La liberté

63 16 8
                                    

L'animosité du festin qui avait pris place il y a un certain temps déjà avait disparu. Le silence, meublé par moment par les crépitements du feu qui réchauffait la tente avaient remplacé les bruits de verres s'entrechoquant, de rires et voix bourrues des hommes des deux chefs. A ce stade, Manaba ne parvenait à savoir si c'était la peur ou l'atmosphère oppressante qui nouait sa gorge au point qu'elle ne parvenait qu'à peine à respirer.

Ogodei se tenait silencieusement près du foyer, assis en tailleur, il passait lentement et avec minutie un chiffon sur la grande épée qu'il tenait en main. Chaque geste semblait parfaitement calculé et réalisé à la perfection - après tout, une lame aussi tranchante que celle-ci vous couperait un doigt rien qu'en l'effleurant. Manaba ne parvenait cependant pas à savoir - son silence signifiait-il un désintérêt complet pour sa personne? ou bien s'attendait-il à ce qu'elle s'attelle à son devoir nocturne?

Dans tous les cas, tout cela lui semblait irréel.

Lorsqu'il avait annoncé son choix, Manaba était restée bouche-bée, complètement décontenancée tandis que tout le monde s'était tu et avait tourné leurs regards vers elle. Tous semblaient aussi désemparés que la jeune fille, si-ce-n'est une personne.

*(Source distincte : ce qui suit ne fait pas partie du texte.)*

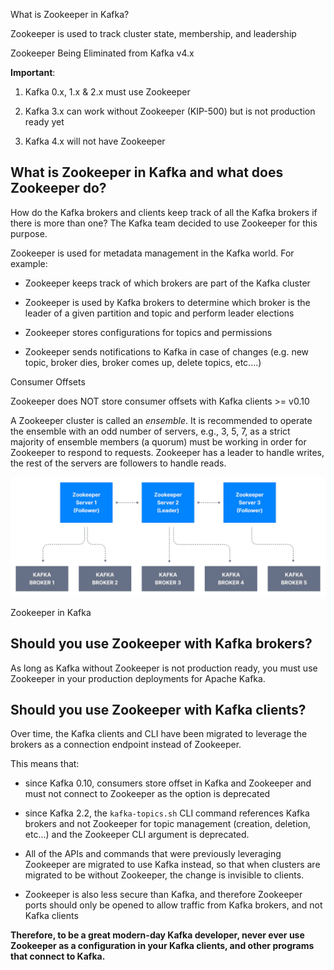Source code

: What is Zookeeper in Kafka?

Zookeeper is used to track cluster state, membership, and leadership

Zookeeper Being Eliminated from Kafka v4.x

**Important**:

1. Kafka 0.x, 1.x & 2.x must use Zookeeper

2. Kafka 3.x can work without Zookeeper (KIP-500) but is not production ready yet

3. Kafka 4.x will not have Zookeeper

## What is Zookeeper in Kafka and what does Zookeeper do?

How do the Kafka brokers and clients keep track of all the Kafka brokers if there is more than one? The Kafka team decided to use Zookeeper for this purpose.

Zookeeper is used for metadata management in the Kafka world. For example:

- Zookeeper keeps track of which brokers are part of the Kafka cluster

- Zookeeper is used by Kafka brokers to determine which broker is the leader of a given partition and topic and perform leader elections

- Zookeeper stores configurations for topics and permissions

- Zookeeper sends notifications to Kafka in case of changes (e.g. new topic, broker dies, broker comes up, delete topics, etc.…)

Consumer Offsets

Zookeeper does NOT store consumer offsets with Kafka clients >= v0.10

A Zookeeper cluster is called an _ensemble_. It is recommended to operate the ensemble with an odd number of servers, e.g., 3, 5, 7, as a strict majority of ensemble members (a quorum) must be working in order for Zookeeper to respond to requests. Zookeeper has a leader to handle writes, the rest of the servers are followers to handle reads.

![Zookeeper_with_Kafka_1.webp](markdown-images/Zookeeper_with_Kafka_1.webp)

Zookeeper in Kafka

## Should you use Zookeeper with Kafka brokers?

As long as Kafka without Zookeeper is not production ready, you must use Zookeeper in your production deployments for Apache Kafka.

## Should you use Zookeeper with Kafka clients?

Over time, the Kafka clients and CLI have been migrated to leverage the brokers as a connection endpoint instead of Zookeeper.

This means that:

- since Kafka 0.10, consumers store offset in Kafka and Zookeeper and must not connect to Zookeeper as the option is deprecated

- since Kafka 2.2, the `kafka-topics.sh` CLI command references Kafka brokers and not Zookeeper for topic management (creation, deletion, etc...) and the Zookeeper CLI argument is deprecated.

- All of the APIs and commands that were previously leveraging Zookeeper are migrated to use Kafka instead, so that when clusters are migrated to be without Zookeeper, the change is invisible to clients.

- Zookeeper is also less secure than Kafka, and therefore Zookeeper ports should only be opened to allow traffic from Kafka brokers, and not Kafka clients

**Therefore, to be a great modern-day Kafka developer, never ever use Zookeeper as a configuration in your Kafka clients, and other programs that connect to Kafka.**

Arik semblait parfaitement se délecter de la situation comme pouvait l'indiquer son sourire, et encore plus son regard. Il n'avait pas perdu de temps avant de les envoyer, elle et Ogodei, se retrouver sous la tente personnelle du maître des steppes de l'est.

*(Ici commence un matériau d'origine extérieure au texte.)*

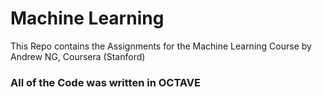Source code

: # Machine Learning
This Repo contains the Assignments for the Machine Learning Course by Andrew NG, Coursera (Stanford)

### All of the Code was written in OCTAVE
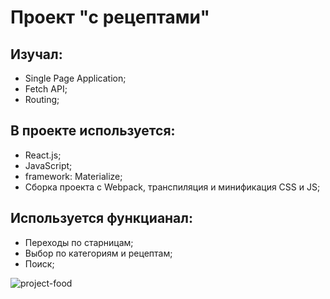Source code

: # Проект "с рецептами"

## Изучал:

- Single Page Application;
- Fetch API;
- Routing;

## В проекте используется:

- React.js;
- JavaScript;
- framework: Materialize;
- Cборка проекта с Webpack, транспиляция и минификация CSS и JS;

## Используется функцианал:

- Переходы по старницам;
- Выбор по категориям и рецептам;
- Поиск;

![project-food](https://user-images.githubusercontent.com/93434868/164276664-1a121f58-2f2f-4b8d-85a9-5f889c1e9d6e.gif)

C'est ainsi qu'elle se retrouvait là, assise anxieusement à même le sol, ou plutôt sur des tapis de fourrures blanches, qui venaient quelque peu réchauffer sa peau quasi dénudée.

Elle ne savait que faire - il fallait dire la vérité, elle n'avait jamais fait ça avant, ce serait la première fois - et elle n'avait aucune idée de comment s'y prendre. Partagée entre l'envie de suivre les ordres ou de faillir à la tâche qui lui avait été confiée, sous peine de subir la colère d'Arik, Manaba sentait son cœur s'accélérer - ses mains devenir moites et sa bouche devenir sèche. Elle s'était recroquevillée sur elle-même, les yeux fermés dans l'espoir d'y trouver un peu de réconfort - cependant ne la retrouvèrent non pas les souvenirs heureux de sa vie d'avant, mais seulement les atrocités auxquelles elle avait pu assister. Le feu, les cadavres, la torture - tout se répétait sans cesse dans une boucle infernale, dans le même ordre, ils venaient la hanter aussi bien la journée que la nuit - ils ne la quittaient, et ne la quitteraient jamais.

Mais parmi ces visions d'horreur, quelque chose ou du moins quelqu'un apparaissait souvent - ou plutôt, plus souvent que le reste.

Arik - ses yeux bleus ciels aussi tranchants que des dagues qui viennent d'être aiguisées, son sourire narquois, moqueur, la condescendance et sadisme à l'état pur étaient emprisonnés dans ces derniers. Si tout son malheur lui était arrivé, c'était bien par la faute d'une unique personne.

"Sa faute..." C'était clair à présent. Si elle avait souffert comme elle avait autant souffert, si elle avait tout perdu, qu'elle était prête à perdre sa dignité pour survivre, c'était bien de sa faute.

C'est ainsi qu'alors elle rouvrait les yeux, décidant de faire face à cette dure réalité, qu'elle le jura - elle tuerait Arik des Monts Ardents.


"Comment tu t'appelles?"

Manaba resta perplexe, avait-elle seulement bien entendu le dialecte du nord?

"Tu me comprends, on parle bien la même langue, non?"

Arik s'était tourné, épée toujours en main. Il se trouvait à un mètre ou deux d'elle fort heureusement, car déjà à cette distance elle se trouvait intimidée.